Top of Records to use

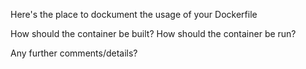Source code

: Here's the place to dockument the usage of your Dockerfile

How should the container be built?
How should the container be run?

Any further comments/details?
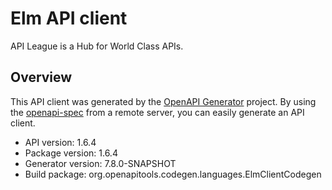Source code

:# Elm API client

API League is a Hub for World Class APIs.

## Overview
This API client was generated by the [OpenAPI Generator](https://openapi-generator.tech) project. By using the [openapi-spec](https://github.com/OAI/OpenAPI-Specification) from a remote server, you can easily generate an API client.

- API version: 1.6.4
- Package version: 1.6.4
- Generator version: 7.8.0-SNAPSHOT
- Build package: org.openapitools.codegen.languages.ElmClientCodegen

Bottom of Records to use

### Your assignment
The expected output is every entry above, retyped exactly, with the pictures removed.

### Output
Source code

: Here's the place to dockument the usage of your Dockerfile

How should the container be built?
How should the container be run?

Any further comments/details?
Source code

:# Elm API client

API League is a Hub for World Class APIs.

## Overview
This API client was generated by the [OpenAPI Generator](https://openapi-generator.tech) project. By using the [openapi-spec](https://github.com/OAI/OpenAPI-Specification) from a remote server, you can easily generate an API client.

- API version: 1.6.4
- Package version: 1.6.4
- Generator version: 7.8.0-SNAPSHOT
- Build package: org.openapitools.codegen.languages.ElmClientCodegen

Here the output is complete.